**Records supplied:**
--

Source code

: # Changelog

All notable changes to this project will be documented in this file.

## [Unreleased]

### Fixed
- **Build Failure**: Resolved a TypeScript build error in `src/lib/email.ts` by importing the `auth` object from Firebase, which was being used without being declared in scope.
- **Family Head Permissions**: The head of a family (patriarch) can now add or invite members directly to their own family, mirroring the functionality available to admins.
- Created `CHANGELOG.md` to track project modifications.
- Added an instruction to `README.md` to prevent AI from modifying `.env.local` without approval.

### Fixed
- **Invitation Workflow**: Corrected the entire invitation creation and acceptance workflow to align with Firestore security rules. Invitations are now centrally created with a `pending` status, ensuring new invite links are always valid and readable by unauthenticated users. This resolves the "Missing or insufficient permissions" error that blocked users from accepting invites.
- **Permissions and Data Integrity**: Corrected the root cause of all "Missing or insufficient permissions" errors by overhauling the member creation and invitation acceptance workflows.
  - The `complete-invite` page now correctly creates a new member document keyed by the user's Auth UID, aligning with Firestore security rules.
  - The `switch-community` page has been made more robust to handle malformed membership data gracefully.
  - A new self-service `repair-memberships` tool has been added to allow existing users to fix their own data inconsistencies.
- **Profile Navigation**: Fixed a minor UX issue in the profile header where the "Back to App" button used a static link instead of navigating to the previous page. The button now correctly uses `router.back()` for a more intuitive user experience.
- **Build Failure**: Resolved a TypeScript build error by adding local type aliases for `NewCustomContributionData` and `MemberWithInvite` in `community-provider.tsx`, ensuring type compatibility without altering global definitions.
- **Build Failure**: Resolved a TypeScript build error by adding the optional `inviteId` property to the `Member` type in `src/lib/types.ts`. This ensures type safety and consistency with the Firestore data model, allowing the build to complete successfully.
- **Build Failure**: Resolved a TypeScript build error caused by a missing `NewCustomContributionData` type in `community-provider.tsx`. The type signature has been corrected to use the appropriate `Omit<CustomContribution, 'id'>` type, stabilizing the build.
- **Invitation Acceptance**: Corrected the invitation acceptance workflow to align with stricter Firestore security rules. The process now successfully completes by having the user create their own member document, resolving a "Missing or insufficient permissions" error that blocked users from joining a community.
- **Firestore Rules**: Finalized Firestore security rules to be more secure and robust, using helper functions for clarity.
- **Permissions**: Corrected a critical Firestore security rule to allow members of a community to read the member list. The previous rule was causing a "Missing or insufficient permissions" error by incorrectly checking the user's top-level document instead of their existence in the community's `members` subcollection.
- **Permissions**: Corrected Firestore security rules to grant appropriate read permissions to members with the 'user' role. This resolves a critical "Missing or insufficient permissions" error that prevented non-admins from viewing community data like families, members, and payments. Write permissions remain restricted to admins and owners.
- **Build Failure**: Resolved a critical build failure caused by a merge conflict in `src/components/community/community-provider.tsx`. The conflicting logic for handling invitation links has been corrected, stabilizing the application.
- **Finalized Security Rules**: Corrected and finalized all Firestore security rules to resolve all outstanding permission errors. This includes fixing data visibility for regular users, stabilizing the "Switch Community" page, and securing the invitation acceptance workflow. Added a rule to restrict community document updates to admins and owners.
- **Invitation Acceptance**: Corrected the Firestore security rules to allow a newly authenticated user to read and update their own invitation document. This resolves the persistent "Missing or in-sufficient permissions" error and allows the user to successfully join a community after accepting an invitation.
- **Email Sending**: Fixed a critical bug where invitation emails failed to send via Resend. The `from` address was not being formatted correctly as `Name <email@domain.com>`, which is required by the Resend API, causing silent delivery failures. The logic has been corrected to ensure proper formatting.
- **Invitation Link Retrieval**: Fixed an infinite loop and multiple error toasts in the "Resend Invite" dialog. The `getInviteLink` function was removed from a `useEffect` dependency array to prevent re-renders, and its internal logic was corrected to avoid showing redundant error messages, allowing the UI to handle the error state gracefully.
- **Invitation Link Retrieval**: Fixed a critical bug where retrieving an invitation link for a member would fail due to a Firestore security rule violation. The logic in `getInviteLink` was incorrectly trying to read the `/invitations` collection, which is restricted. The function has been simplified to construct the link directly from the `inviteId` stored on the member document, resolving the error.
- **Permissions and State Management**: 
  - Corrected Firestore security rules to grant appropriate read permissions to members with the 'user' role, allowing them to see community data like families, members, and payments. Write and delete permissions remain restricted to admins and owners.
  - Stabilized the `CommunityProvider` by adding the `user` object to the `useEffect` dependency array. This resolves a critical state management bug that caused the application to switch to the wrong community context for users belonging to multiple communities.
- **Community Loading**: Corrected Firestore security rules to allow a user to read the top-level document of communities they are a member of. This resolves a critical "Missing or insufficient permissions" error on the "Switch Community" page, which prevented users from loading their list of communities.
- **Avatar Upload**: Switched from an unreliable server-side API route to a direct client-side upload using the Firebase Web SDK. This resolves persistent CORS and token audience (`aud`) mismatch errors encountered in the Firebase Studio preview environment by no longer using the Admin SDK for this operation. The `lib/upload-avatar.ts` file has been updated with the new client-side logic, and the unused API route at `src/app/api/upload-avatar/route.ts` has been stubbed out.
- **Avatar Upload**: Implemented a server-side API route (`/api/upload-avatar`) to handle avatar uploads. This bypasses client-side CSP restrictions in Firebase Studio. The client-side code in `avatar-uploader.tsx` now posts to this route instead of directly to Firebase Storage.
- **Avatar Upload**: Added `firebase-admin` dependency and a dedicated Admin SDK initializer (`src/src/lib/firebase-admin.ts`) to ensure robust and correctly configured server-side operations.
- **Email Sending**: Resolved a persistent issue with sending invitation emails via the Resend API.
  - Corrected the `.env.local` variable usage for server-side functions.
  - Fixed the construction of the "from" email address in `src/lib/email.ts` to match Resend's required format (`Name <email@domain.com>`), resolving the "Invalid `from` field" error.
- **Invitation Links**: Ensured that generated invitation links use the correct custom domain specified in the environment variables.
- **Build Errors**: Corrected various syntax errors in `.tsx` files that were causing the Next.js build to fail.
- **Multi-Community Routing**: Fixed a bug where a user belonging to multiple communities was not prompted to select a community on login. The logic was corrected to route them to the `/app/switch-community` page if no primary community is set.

--

**What is expected:** The lines to return are those in the entries above that include "Build".

**Completed exercise:**
- **Build Failure**: Resolved a TypeScript build error in `src/lib/email.ts` by importing the `auth` object from Firebase, which was being used without being declared in scope.
- **Build Failure**: Resolved a TypeScript build error by adding local type aliases for `NewCustomContributionData` and `MemberWithInvite` in `community-provider.tsx`, ensuring type compatibility without altering global definitions.
- **Build Failure**: Resolved a TypeScript build error by adding the optional `inviteId` property to the `Member` type in `src/lib/types.ts`. This ensures type safety and consistency with the Firestore data model, allowing the build to complete successfully.
- **Build Failure**: Resolved a TypeScript build error caused by a missing `NewCustomContributionData` type in `community-provider.tsx`. The type signature has been corrected to use the appropriate `Omit<CustomContribution, 'id'>` type, stabilizing the build.
- **Build Failure**: Resolved a critical build failure caused by a merge conflict in `src/components/community/community-provider.tsx`. The conflicting logic for handling invitation links has been corrected, stabilizing the application.
- **Build Errors**: Corrected various syntax errors in `.tsx` files that were causing the Next.js build to fail.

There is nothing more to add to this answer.